Bloglarımız

Nâzım Hikmet’in Şiirlerinde “Umut”

Sude KARAGÖL

ama umudu var büyük insanlığın

                                       umutsuz yaşanmıyor.”


Giriş

            Nâzım Hikmet, 14 Ocak 1912’de Selanik’te doğmuştur. Komünizmi benimsemesinden dolayı hayatının çoğu yılını sürgünde ya da hapishanede geçirmiştir. Toplumcu gerçekçi edebiyat anlayışına sahip olan Nâzım Hikmet açlık, acı, özlem, yoksulluk ve umut gibi kavramları şiirine konu edinmiştir. Bireysel konuları işlediği şiirlerinin yanında toplum sorunlarına da sık sık yer vermiştir.

Nâzım Hikmet, savunduğu ideolojik düşünce sebebiyle edebiyat camiasında sık sık eleştirilere maruz kalmıştır. Cumhuriyet gazetesiyle başlayan ve sonrasında Tan gazetesinde bir süre daha devam eden tartışmada eski dostu Peyami Safa ile karşı karşıya kalmıştır. Peyami Safa’nın, Nâzım Hikmet’e “sürü adamı” yakıştırması da Nâzım Hikmet’in savunduğu bu ideoloji nedeniyledir.

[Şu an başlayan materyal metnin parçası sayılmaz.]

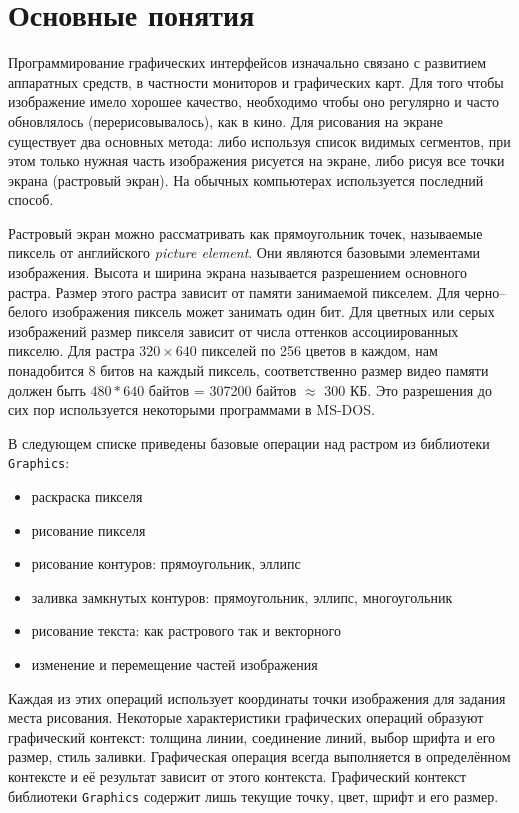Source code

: \section{Основные понятия}
\label{sec:basic_notions}

Программирование графических интерфейсов изначально связано с развитием
аппаратных средств, в частности мониторов и графических карт. Для того чтобы
изображение имело хорошее качество, необходимо чтобы оно регулярно и часто
обновлялось (перерисовывалось), как в кино. Для рисования на экране существует
два основных метода: либо используя список видимых сегментов, при этом только
нужная часть изображения рисуется на экране, либо рисуя все точки экрана 
(растровый экран). На обычных компьютерах используется последний способ.

Растровый экран можно рассматривать как прямоугольник точек, называемые пиксель 
от английского {\it picture element}. Они являются базовыми элементами 
изображения. Высота и ширина экрана называется разрешением основного растра. 
Размер этого растра зависит от памяти занимаемой пикселем. Для черно--белого 
изображения пиксель может занимать один бит. Для цветных или серых изображений 
размер пикселя зависит от числа оттенков ассоциированных пикселю. Для растра 
$320 \times 640$ пикселей по 256 цветов в каждом, нам понадобится 8 битов на 
каждый пиксель, соответственно размер видео памяти должен быть $480 * 640$ 
байтов = 307200 байтов $\approx$ 300 КБ. Это разрешения до сих пор используется 
некоторыми программами в MS-DOS.

В следующем списке приведены базовые операции над растром из библиотеки
\texttt{Graphics}:

\begin{itemize}
	\item раскраска пикселя
	
	\item рисование пикселя
	
	\item рисование контуров: прямоугольник, эллипс
	
	\item заливка замкнутых контуров: прямоугольник, эллипс, многоугольник
	
	\item рисование текста: как растрового так и векторного
	
	\item изменение и перемещение частей изображения 
\end{itemize}

Каждая из этих операций использует координаты точки изображения для задания
места рисования. Некоторые характеристики графических операций образуют
графический контекст: толщина линии, соединение линий, выбор шрифта и его
размер, стиль заливки. Графическая операция всегда выполняется в определённом
контексте и её результат зависит от этого контекста. Графический контекст
библиотеки \texttt{Graphics} содержит лишь текущие точку, цвет, шрифт и его
размер.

Nâzım Hikmet şiirlerine her ne kadar umut kavramını yerleştirmiş olsa da yaşadığı hayat zorluğundan dolayı zaman zaman umutsuzluğa kapıldığı da görülmektedir. “Aradıkların” şiirinin bir bölümünde geçen “Fasulya gibi yaşıyorum son zamanlarda kuru fasulya gibi kuru fasulyanın pilakisi yapılır benden o da yapılmaz” (s. 1817)ifadelerinde de görüldüğü üzere umut ile umutsuzluk arasında duygu geçişleri yaşadığı açıktır. Nâzım Hikmet’in umudu konu edindiği on yedi şiiri vardır. Bunlar “Şarkılarımız”, “Hiçbir Ağaç Böyle Harikulâde Bir Yemiş Vermemiştir”, “Ses”, “Mesaj”, “Umut”, “Büyük İnsanlık”, “Feryâd-ı Vatan”, “İnandık”, “Nikbinlik”, “Güneşin Sofrasında Söylenen Türkü”, “İstihsal Aletleri ve Biz Yahut Merih’e Uçacak Zafer”, “Cevap No 3 Bir Komik Âdem”, “Taranta-Babu’ya Beşinci Mektub”, “Piraye İçin Yazılmış Saat 21-22 Şiirleri”, “Rubailer”, “Yine de İyimserlik” ve “Güneşi İçenlerin Türküsü” adlı şiirlerdir.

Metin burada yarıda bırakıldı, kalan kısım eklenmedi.